ColaboradoresJuan Arana

Medo de tumor

AO Comité está preocupado por, antes de o assunto ter chegado ao meu conhecimento ao vivoHavia duas coisas que me preocupavam. A primeira foira que ao ouvirTens um cancro" disse a mim próprio: "Tens um cancro".t seria muito assustador, lo sintiera como se uma espécie de minhoca devorar-me-á no interior.

13 de Junho de 2022-Tempo de leitura: 8 acta

Com setenta e poucos anos, estou habituado ao facto de que o corpo de vez em quando, fico um pouco irritado. É como possuir um carro com anos e quilómetros em cima dele. Tem de o levar para a garagem mais vezes do que antes e quando chega a hora da MOT está preparado para ser forçado a verificar isto ou mudar aquilo.
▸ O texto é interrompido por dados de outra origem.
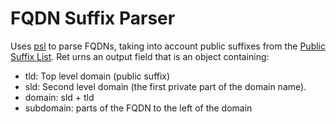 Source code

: # FQDN Suffix Parser

Uses [psl](https://www.npmjs.com/package/psl) to parse FQDNs, taking into account public suffixes from the [Public Suffix List](http://publicsuffix.org/). Ret
urns an output field that is an object containing:
* tld: Top level domain (public suffix)
* sld: Second level domain (the first private part of the domain name).
* domain: sld + tld
* subdomain: parts of the FQDN to the left of the domain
Claro que, mesmo que goste da coisa e esteja disposto a perdoar as suas falhas, continua a contar com o facto de que, a dada altura, já não valerá a pena repará-la e terá de ser desmantelada enquanto recebe um veículo novo, talvez um daqueles que se auto-conduzem eléctricos.

No entanto, infelizmente, não parece possível executar uma manobra semelhante com o seu próprio corpo: está acorrentado a ele de forma muito mais apertada do que ao seu suporte mecânico. Portanto, se a doença não puder ser curada e não houver possibilidade de transplante, é melhor pôr os seus assuntos em ordem e fazer as pazes com Ele acima.

Como a maioria dos mortais, estou bastante apreensivo. Contudo, como sofri de problemas intestinais durante toda a minha vida, sei como lidar com a moagem diária e não dou muita importância às tonturas, cólicas e dores e dores diversas.

Pensei que me ia livrar do grande, mas depois um check-up de rotina detectou algo que o médico de serviço avaliou prudentemente como uma "pequena lesão". Na realidade, havia dois suspeitos e após a biopsia correspondente verificou-se que apenas o mais inofensivo merecia o temido nome.

Disseram-me que, tudo considerado, o prognóstico é favorável e a solução cirúrgica será provavelmente radical. Por isso, aqui estou eu, à espera de passar pela provação: a marcação é daqui a dez dias. Pensei que não devia perder a oportunidade, agora que posso ver os ouvidos do lobo pela primeira vez.

Pode ser uma deformação profissional, mas a ocasião é calva, para ser temperada com a correspondente meditação antropológico-filosófica.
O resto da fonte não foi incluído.